* [WHAT THE TASK ASKS]
A single number is the answer here: the count of lines in the data below that include the word "Békés".
'''
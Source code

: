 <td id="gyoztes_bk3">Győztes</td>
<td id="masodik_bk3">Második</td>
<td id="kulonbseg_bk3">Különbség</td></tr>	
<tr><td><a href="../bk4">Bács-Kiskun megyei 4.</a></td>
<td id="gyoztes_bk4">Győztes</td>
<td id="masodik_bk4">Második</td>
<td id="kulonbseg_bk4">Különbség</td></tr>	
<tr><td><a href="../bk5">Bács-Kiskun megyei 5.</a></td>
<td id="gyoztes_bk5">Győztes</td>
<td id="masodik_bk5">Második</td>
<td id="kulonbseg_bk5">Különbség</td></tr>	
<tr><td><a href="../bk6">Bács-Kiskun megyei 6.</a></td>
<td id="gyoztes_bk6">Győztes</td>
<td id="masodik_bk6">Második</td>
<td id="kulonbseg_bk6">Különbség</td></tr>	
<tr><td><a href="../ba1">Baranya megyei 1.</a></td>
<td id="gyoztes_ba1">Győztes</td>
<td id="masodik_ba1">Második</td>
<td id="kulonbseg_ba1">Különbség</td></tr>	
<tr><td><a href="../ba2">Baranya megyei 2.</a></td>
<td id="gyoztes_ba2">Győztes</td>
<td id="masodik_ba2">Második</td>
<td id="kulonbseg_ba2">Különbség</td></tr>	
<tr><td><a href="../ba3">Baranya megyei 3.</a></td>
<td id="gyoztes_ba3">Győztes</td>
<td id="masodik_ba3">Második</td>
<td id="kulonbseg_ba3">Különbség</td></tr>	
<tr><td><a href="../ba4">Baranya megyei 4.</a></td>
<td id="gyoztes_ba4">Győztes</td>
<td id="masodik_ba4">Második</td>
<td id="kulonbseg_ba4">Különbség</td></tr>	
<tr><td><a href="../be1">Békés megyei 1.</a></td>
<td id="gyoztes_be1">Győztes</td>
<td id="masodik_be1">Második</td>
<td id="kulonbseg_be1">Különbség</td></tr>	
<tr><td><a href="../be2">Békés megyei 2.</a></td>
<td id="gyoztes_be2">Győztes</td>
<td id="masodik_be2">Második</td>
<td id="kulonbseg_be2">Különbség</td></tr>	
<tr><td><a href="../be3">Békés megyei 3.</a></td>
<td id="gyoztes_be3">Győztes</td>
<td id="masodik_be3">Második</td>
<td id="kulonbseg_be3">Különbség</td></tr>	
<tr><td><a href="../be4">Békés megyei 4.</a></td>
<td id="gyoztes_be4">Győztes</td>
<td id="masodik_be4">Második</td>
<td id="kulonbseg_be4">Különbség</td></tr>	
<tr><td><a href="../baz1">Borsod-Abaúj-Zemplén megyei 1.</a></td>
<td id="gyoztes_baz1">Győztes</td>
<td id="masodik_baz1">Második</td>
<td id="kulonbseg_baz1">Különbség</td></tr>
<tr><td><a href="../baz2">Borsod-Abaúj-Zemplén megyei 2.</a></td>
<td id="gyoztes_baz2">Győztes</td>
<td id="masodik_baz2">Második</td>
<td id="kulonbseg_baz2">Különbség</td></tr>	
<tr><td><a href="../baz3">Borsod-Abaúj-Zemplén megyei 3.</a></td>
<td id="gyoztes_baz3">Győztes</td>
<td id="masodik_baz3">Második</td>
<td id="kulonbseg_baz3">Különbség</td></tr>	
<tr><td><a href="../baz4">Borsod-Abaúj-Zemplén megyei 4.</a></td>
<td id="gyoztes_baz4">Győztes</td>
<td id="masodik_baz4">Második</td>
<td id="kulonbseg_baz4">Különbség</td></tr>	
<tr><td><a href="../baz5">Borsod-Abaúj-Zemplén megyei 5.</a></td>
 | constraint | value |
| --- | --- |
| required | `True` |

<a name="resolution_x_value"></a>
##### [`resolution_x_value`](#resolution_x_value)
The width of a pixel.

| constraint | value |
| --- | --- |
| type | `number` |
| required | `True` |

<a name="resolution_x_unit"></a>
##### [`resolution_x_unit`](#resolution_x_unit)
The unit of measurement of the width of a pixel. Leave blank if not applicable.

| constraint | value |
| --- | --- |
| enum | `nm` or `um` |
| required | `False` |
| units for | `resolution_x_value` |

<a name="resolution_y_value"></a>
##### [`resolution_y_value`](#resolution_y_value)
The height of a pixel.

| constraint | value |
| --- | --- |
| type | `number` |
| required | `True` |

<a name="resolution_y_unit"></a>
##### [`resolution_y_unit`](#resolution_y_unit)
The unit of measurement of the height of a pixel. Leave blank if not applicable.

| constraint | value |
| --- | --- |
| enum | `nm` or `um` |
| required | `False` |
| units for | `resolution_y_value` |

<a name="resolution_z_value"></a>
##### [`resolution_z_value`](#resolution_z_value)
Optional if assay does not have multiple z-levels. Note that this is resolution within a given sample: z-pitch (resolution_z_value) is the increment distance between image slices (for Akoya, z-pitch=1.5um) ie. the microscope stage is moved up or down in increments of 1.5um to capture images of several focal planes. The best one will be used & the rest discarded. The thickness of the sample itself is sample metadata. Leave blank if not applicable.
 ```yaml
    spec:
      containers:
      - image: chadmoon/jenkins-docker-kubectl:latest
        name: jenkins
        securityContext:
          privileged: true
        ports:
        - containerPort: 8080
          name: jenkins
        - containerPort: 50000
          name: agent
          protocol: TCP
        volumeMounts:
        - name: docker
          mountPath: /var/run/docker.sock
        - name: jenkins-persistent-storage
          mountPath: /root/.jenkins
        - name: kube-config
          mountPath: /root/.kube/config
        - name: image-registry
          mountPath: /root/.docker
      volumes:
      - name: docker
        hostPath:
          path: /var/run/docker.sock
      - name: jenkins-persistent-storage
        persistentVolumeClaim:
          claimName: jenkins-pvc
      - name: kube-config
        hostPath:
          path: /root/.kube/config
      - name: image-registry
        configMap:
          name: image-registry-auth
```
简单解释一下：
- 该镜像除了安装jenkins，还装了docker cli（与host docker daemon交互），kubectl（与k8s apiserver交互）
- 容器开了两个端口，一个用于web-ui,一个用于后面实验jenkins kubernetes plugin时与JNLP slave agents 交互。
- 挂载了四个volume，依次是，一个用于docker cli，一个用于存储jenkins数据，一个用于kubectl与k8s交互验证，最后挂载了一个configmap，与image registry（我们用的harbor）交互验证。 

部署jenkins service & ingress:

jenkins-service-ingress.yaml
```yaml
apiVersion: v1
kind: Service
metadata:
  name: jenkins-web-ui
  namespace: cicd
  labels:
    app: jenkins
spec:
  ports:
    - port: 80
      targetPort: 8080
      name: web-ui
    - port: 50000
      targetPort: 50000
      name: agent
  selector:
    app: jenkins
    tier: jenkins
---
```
'''
* [RESPONSE]
4